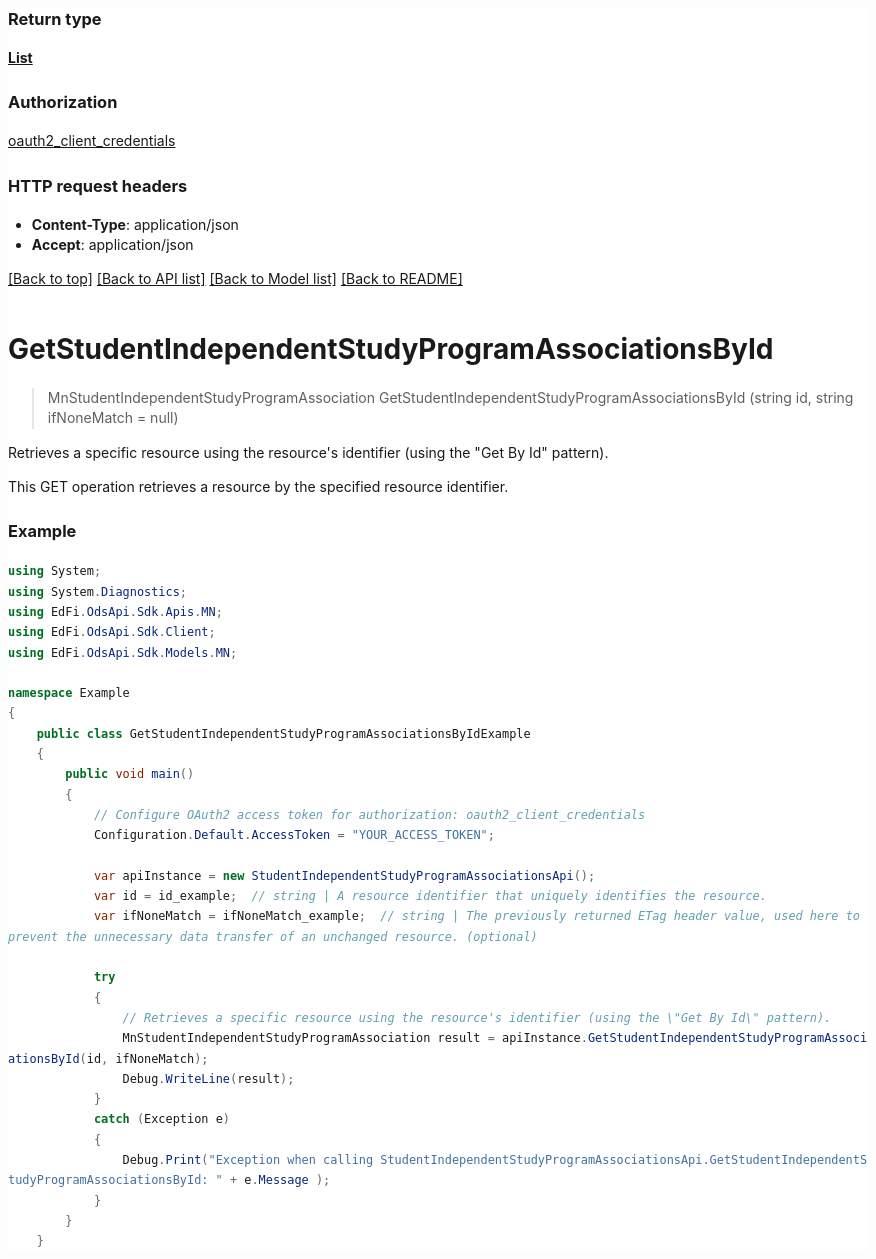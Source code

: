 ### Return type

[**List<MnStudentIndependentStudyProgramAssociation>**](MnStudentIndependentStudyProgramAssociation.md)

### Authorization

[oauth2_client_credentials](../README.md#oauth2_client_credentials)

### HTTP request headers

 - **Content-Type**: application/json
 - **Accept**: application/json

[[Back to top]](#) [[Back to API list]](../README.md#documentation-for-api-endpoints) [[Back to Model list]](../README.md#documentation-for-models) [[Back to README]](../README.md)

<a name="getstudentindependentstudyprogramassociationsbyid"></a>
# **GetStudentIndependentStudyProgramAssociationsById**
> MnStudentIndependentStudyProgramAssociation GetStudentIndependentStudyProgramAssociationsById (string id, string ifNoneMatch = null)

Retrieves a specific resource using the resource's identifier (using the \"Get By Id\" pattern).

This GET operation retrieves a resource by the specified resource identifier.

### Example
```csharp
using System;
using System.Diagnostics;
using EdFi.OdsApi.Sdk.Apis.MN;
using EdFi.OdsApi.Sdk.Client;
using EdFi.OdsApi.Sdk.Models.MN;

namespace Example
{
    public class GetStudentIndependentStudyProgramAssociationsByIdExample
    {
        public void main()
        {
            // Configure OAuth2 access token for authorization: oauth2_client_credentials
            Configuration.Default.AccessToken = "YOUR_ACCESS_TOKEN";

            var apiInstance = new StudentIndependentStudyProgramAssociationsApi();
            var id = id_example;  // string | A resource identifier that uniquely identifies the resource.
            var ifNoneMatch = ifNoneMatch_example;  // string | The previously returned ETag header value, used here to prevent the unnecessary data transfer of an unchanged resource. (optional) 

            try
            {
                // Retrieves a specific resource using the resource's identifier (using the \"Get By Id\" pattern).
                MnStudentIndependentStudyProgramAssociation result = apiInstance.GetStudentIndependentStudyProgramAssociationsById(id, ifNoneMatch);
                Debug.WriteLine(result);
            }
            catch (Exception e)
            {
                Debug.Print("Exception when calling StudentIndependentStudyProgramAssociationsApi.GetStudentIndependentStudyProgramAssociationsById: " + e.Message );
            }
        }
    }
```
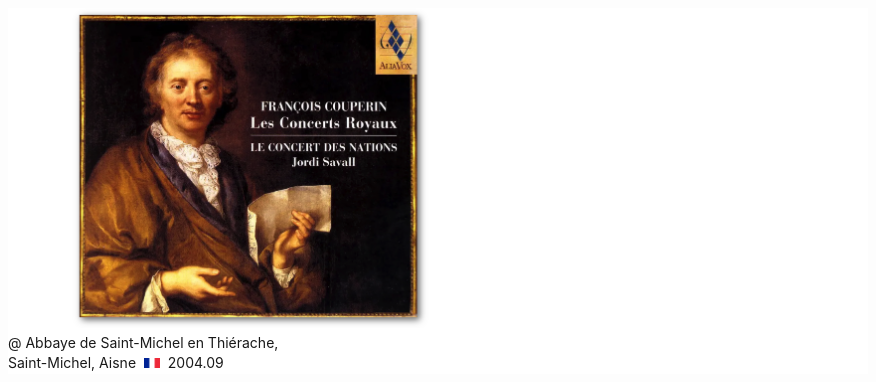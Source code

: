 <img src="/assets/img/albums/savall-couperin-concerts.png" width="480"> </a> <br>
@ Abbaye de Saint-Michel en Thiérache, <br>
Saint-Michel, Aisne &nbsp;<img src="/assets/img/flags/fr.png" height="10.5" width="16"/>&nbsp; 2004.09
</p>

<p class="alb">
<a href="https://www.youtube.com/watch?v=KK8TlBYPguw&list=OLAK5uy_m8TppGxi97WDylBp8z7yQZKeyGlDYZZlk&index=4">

#### [Directions]
Your answer must be a single number: how many lines in this listing hold the string "Debug"? Please add nothing else.

#### [Exercise result]
2